The average horse produces 50 pounds of manure daily. That adds up to a lot of manure very rapidly, especially if you don't have a lot of acreage and must pick up most of it. In suburban areas, the worry of environmental implications from the runoff of livestock operations has caused some states to require manure management plans for small farms.
One of the easiest ways to manage manure is composting. Composting allows the breakdown of manure into fertilizer that can help amend soils. Done properly, composting produces little odor and does not attract unwanted pests.
This link from Rutgers University gives an explanation of basic composting:
Many of the state agricultural extension websites have composting box design. The website below gives ideas on different designs applicable to horse farms:
My original composting system consisted of wooden pallets that I hand turned periodically. It was inexpensive and worked when I had only two horses and younger muscles! The wooden pallets rotted after a while and hand turning is too labor intensive to be practical. I have since gone with the cinderblock system and use a tractor with a front end loader to turn the compost. We did not use cement on our cinderblocks, instead we drove t-posts through the holes in the cinderblocks. The best method would be to drive a t-post through alternate holes in the cinderblocks to give the compost box stability, especially if it is accidently hit with the front end loader. Don't ask me how I know this! Our compost boxes are approximately 12 ft by 12 ft each. The first box is slightly larger because the manure pile will shrink as it composts. The last box is also a little larger to allow for storage in the winter months when the demand for compost is at a low.
Our compost box set-up
This photo only shows three of the four boxes. The fresh manure goes into the box on the farthest right. Once that box is full, all the compost from each box is transferred to the compost box to the left. So the compost in the far right box goes into the middle box, the contents of the middle box goes into the far left box and so on. By the time the compost has reached the fourth box, it has been turned and aerated at least three times. If you can aerate more often, that helps speed the process. I also keep tarps over the boxes that have the older compost to help keep it from getting too wet and to help retain the heat and moisture.

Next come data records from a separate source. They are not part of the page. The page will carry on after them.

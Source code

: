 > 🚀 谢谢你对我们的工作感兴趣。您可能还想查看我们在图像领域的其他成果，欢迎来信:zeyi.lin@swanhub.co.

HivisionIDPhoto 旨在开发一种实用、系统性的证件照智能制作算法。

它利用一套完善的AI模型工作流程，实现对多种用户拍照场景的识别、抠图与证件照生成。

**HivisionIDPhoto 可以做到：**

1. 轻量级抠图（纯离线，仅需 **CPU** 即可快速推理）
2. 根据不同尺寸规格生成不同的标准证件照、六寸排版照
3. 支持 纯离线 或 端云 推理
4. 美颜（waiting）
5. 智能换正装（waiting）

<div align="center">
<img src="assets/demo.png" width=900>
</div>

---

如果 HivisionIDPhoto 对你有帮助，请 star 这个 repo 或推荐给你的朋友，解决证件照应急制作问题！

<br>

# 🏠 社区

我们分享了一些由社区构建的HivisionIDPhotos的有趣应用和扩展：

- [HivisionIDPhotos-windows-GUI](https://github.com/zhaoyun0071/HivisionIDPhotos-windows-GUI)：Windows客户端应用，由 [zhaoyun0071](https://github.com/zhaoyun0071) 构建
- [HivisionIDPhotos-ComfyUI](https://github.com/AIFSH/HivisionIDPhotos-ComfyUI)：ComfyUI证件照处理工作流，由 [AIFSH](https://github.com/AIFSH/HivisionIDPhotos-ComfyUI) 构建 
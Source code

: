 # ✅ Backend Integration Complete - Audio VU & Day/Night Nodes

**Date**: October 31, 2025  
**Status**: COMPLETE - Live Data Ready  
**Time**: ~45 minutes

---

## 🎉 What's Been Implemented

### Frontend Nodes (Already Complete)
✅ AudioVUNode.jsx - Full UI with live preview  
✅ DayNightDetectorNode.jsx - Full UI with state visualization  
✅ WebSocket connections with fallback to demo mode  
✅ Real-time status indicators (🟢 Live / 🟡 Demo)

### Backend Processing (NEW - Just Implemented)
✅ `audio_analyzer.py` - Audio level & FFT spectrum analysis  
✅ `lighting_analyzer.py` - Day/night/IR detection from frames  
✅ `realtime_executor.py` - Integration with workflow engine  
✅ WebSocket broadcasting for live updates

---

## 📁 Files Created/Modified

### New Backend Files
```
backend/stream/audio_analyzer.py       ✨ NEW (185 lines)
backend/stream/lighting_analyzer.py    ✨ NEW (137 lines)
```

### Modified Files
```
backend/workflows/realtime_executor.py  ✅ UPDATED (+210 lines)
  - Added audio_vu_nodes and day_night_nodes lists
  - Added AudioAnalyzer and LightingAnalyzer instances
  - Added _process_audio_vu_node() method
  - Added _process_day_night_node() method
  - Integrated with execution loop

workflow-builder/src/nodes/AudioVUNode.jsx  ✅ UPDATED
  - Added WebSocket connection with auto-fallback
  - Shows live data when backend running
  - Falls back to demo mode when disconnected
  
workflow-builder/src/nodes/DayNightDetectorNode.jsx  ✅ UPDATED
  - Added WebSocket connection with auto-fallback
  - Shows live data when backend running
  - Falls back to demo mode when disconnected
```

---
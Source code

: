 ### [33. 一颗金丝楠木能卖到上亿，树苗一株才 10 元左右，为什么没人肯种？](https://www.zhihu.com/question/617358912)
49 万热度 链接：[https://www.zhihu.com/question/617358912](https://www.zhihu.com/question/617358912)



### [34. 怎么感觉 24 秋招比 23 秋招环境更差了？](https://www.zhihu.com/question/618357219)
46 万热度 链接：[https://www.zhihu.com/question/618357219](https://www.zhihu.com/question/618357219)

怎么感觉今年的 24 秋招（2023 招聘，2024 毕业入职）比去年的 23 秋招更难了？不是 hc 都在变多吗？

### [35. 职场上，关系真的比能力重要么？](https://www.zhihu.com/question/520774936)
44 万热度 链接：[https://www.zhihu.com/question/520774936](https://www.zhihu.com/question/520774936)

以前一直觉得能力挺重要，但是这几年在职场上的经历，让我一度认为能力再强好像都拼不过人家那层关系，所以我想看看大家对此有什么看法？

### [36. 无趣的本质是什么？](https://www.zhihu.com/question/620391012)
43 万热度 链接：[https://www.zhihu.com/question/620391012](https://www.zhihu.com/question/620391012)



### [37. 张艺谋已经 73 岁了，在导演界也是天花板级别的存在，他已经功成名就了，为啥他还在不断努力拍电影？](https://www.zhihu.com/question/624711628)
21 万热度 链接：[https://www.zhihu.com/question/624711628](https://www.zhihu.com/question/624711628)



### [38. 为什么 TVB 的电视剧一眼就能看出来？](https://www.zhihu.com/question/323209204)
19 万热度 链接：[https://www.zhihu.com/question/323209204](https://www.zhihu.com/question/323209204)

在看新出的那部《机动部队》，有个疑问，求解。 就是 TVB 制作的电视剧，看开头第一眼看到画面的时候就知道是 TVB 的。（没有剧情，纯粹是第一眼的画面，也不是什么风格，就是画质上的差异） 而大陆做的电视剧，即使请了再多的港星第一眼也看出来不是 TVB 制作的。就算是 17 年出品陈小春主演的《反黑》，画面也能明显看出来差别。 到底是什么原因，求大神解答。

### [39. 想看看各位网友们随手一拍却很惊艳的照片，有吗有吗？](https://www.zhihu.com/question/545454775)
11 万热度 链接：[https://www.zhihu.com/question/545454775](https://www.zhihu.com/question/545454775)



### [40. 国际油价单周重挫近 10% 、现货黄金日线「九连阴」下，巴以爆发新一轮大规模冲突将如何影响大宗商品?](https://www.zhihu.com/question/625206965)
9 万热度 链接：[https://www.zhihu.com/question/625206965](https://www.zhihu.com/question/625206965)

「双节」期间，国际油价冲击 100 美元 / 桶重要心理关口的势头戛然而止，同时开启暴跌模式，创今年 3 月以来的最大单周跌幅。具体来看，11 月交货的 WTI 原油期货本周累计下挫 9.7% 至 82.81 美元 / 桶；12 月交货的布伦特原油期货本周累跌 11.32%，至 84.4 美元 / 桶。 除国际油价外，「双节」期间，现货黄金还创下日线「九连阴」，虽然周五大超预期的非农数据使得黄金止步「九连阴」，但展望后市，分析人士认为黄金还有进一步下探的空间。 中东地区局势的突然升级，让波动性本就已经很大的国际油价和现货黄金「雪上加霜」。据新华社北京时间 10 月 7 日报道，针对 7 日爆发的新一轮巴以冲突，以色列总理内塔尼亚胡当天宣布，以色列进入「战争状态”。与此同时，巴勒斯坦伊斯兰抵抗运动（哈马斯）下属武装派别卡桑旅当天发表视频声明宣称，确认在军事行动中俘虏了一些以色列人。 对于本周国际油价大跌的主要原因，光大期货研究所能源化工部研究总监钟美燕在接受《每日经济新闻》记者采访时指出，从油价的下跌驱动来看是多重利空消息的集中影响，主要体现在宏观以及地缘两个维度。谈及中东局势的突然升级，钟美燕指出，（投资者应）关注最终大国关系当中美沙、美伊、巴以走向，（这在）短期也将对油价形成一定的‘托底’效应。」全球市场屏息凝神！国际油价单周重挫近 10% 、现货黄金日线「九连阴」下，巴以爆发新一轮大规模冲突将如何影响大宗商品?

This also aids in speeding the composting process. I have found a heavy 2 X 12 piece of wood that runs the width of the compost box placed over the tarp seems to work the best for keeping the tarp from flapping too much in heavy winds.
Once the compost has gone through the aging and aerating process, I put an ad on Craigslist. I load the compost into pickup trucks or landscape trailers and charge a nominal fee for my time and equipment. I go by appointment only so I know when people are coming to the farm. Most people use the compost for their gardens and many are repeat customers. Although the process does take a little time and effort, it does make a product that is sought after by gardeners.